Extracted records.
##############################

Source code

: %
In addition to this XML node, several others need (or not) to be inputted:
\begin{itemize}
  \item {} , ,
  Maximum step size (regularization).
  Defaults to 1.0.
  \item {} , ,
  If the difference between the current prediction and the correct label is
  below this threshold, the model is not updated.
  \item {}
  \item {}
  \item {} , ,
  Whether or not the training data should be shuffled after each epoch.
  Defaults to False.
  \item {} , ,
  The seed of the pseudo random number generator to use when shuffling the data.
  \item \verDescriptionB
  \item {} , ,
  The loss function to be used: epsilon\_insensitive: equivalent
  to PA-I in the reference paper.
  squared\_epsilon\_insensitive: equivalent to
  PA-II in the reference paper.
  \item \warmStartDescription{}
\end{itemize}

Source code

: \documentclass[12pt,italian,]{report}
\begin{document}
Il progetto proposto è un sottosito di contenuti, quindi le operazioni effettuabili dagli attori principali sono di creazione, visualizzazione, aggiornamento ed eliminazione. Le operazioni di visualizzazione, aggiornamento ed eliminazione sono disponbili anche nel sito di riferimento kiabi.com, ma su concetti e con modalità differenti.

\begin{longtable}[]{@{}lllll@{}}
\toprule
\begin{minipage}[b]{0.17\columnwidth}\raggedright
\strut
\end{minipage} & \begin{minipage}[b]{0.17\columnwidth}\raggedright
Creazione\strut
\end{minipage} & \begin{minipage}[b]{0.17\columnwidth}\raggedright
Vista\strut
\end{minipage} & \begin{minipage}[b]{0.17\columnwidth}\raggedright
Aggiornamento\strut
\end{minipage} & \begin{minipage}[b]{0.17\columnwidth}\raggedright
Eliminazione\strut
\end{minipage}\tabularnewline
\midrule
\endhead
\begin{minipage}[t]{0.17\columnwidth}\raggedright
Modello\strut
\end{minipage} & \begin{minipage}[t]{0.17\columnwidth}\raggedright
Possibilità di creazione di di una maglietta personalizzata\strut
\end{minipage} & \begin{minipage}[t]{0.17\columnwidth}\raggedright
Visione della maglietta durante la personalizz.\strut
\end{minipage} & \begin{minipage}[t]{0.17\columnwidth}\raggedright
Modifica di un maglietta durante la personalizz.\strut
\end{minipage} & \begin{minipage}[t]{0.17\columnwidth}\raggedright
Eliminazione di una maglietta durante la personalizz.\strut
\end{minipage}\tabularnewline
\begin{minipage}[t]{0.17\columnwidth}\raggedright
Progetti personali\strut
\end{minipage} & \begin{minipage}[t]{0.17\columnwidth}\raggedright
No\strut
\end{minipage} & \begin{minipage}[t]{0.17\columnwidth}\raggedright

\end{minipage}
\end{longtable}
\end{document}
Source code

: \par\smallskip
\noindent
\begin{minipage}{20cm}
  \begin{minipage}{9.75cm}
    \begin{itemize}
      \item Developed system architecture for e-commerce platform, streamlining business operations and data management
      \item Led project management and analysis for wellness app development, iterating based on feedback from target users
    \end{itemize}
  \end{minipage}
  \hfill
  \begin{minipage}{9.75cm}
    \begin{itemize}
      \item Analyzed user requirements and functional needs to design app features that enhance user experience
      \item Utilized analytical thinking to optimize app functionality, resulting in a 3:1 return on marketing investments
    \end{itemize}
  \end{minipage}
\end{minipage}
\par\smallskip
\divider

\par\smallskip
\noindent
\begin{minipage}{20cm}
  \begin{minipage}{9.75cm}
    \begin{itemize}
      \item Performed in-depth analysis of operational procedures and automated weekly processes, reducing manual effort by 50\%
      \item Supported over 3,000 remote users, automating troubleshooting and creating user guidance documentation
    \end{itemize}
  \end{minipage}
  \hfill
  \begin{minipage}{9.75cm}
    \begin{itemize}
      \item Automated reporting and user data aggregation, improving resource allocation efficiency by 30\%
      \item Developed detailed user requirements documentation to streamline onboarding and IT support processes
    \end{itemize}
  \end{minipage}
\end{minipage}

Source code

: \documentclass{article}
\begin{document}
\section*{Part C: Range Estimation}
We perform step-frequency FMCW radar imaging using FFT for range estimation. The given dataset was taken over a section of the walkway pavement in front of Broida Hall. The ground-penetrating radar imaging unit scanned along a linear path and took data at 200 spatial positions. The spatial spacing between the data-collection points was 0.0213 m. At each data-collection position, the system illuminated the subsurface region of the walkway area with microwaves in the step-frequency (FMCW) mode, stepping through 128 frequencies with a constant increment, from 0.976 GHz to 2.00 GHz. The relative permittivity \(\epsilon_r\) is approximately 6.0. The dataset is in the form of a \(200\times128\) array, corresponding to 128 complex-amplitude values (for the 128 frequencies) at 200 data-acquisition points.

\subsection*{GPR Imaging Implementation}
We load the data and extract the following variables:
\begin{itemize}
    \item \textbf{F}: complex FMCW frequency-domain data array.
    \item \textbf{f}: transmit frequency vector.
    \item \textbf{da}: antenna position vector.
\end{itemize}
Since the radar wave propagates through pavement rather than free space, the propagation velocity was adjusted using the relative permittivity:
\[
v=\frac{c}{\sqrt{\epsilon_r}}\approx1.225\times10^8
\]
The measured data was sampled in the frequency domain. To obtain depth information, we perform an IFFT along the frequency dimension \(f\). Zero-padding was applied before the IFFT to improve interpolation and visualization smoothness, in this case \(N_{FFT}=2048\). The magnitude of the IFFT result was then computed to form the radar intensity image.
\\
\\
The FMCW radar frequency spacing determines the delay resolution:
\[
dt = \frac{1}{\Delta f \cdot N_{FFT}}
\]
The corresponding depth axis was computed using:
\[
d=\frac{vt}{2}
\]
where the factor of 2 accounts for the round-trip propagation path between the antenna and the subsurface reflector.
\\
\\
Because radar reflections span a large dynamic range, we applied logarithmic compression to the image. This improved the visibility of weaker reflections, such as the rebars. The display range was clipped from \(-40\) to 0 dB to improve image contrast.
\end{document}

##############################

Task description.
Give the data again exactly, line for line.

Task answer.
Source code

: %
In addition to this XML node, several others need (or not) to be inputted:
\begin{itemize}
  \item {} , ,
  Maximum step size (regularization).
  Defaults to 1.0.
  \item {} , ,
  If the difference between the current prediction and the correct label is
  below this threshold, the model is not updated.
  \item {}
  \item {}
  \item {} , ,
  Whether or not the training data should be shuffled after each epoch.
  Defaults to False.
  \item {} , ,
  The seed of the pseudo random number generator to use when shuffling the data.
  \item \verDescriptionB
  \item {} , ,
  The loss function to be used: epsilon\_insensitive: equivalent
  to PA-I in the reference paper.
  squared\_epsilon\_insensitive: equivalent to
  PA-II in the reference paper.
  \item \warmStartDescription{}
\end{itemize}

Source code

: \documentclass[12pt,italian,]{report}
\begin{document}
Il progetto proposto è un sottosito di contenuti, quindi le operazioni effettuabili dagli attori principali sono di creazione, visualizzazione, aggiornamento ed eliminazione. Le operazioni di visualizzazione, aggiornamento ed eliminazione sono disponbili anche nel sito di riferimento kiabi.com, ma su concetti e con modalità differenti.

\begin{longtable}[]{@{}lllll@{}}
\toprule
\begin{minipage}[b]{0.17\columnwidth}\raggedright
\strut
\end{minipage} & \begin{minipage}[b]{0.17\columnwidth}\raggedright
Creazione\strut
\end{minipage} & \begin{minipage}[b]{0.17\columnwidth}\raggedright
Vista\strut
\end{minipage} & \begin{minipage}[b]{0.17\columnwidth}\raggedright
Aggiornamento\strut
\end{minipage} & \begin{minipage}[b]{0.17\columnwidth}\raggedright
Eliminazione\strut
\end{minipage}\tabularnewline
\midrule
\endhead
\begin{minipage}[t]{0.17\columnwidth}\raggedright
Modello\strut
\end{minipage} & \begin{minipage}[t]{0.17\columnwidth}\raggedright
Possibilità di creazione di di una maglietta personalizzata\strut
\end{minipage} & \begin{minipage}[t]{0.17\columnwidth}\raggedright
Visione della maglietta durante la personalizz.\strut
\end{minipage} & \begin{minipage}[t]{0.17\columnwidth}\raggedright
Modifica di un maglietta durante la personalizz.\strut
\end{minipage} & \begin{minipage}[t]{0.17\columnwidth}\raggedright
Eliminazione di una maglietta durante la personalizz.\strut
\end{minipage}\tabularnewline
\begin{minipage}[t]{0.17\columnwidth}\raggedright
Progetti personali\strut
\end{minipage} & \begin{minipage}[t]{0.17\columnwidth}\raggedright
No\strut
\end{minipage} & \begin{minipage}[t]{0.17\columnwidth}\raggedright

\end{minipage}
\end{longtable}
\end{document}
Source code

: \par\smallskip
\noindent
\begin{minipage}{20cm}
  \begin{minipage}{9.75cm}
    \begin{itemize}
      \item Developed system architecture for e-commerce platform, streamlining business operations and data management
      \item Led project management and analysis for wellness app development, iterating based on feedback from target users
    \end{itemize}
  \end{minipage}
  \hfill
  \begin{minipage}{9.75cm}
    \begin{itemize}
      \item Analyzed user requirements and functional needs to design app features that enhance user experience
      \item Utilized analytical thinking to optimize app functionality, resulting in a 3:1 return on marketing investments
    \end{itemize}
  \end{minipage}
\end{minipage}
\par\smallskip
\divider

\par\smallskip
\noindent
\begin{minipage}{20cm}
  \begin{minipage}{9.75cm}
    \begin{itemize}
      \item Performed in-depth analysis of operational procedures and automated weekly processes, reducing manual effort by 50\%
      \item Supported over 3,000 remote users, automating troubleshooting and creating user guidance documentation
    \end{itemize}
  \end{minipage}
  \hfill
  \begin{minipage}{9.75cm}
    \begin{itemize}
      \item Automated reporting and user data aggregation, improving resource allocation efficiency by 30\%
      \item Developed detailed user requirements documentation to streamline onboarding and IT support processes
    \end{itemize}
  \end{minipage}
\end{minipage}

Source code

: \documentclass{article}
\begin{document}
\section*{Part C: Range Estimation}
We perform step-frequency FMCW radar imaging using FFT for range estimation. The given dataset was taken over a section of the walkway pavement in front of Broida Hall. The ground-penetrating radar imaging unit scanned along a linear path and took data at 200 spatial positions. The spatial spacing between the data-collection points was 0.0213 m. At each data-collection position, the system illuminated the subsurface region of the walkway area with microwaves in the step-frequency (FMCW) mode, stepping through 128 frequencies with a constant increment, from 0.976 GHz to 2.00 GHz. The relative permittivity \(\epsilon_r\) is approximately 6.0. The dataset is in the form of a \(200\times128\) array, corresponding to 128 complex-amplitude values (for the 128 frequencies) at 200 data-acquisition points.

\subsection*{GPR Imaging Implementation}
We load the data and extract the following variables:
\begin{itemize}
    \item \textbf{F}: complex FMCW frequency-domain data array.
    \item \textbf{f}: transmit frequency vector.
    \item \textbf{da}: antenna position vector.
\end{itemize}
Since the radar wave propagates through pavement rather than free space, the propagation velocity was adjusted using the relative permittivity:
\[
v=\frac{c}{\sqrt{\epsilon_r}}\approx1.225\times10^8
\]
The measured data was sampled in the frequency domain. To obtain depth information, we perform an IFFT along the frequency dimension \(f\). Zero-padding was applied before the IFFT to improve interpolation and visualization smoothness, in this case \(N_{FFT}=2048\). The magnitude of the IFFT result was then computed to form the radar intensity image.
\\
\\
The FMCW radar frequency spacing determines the delay resolution:
\[
dt = \frac{1}{\Delta f \cdot N_{FFT}}
\]
The corresponding depth axis was computed using:
\[
d=\frac{vt}{2}
\]
where the factor of 2 accounts for the round-trip propagation path between the antenna and the subsurface reflector.
\\
\\
Because radar reflections span a large dynamic range, we applied logarithmic compression to the image. This improved the visibility of weaker reflections, such as the rebars. The display range was clipped from \(-40\) to 0 dB to improve image contrast.
\end{document}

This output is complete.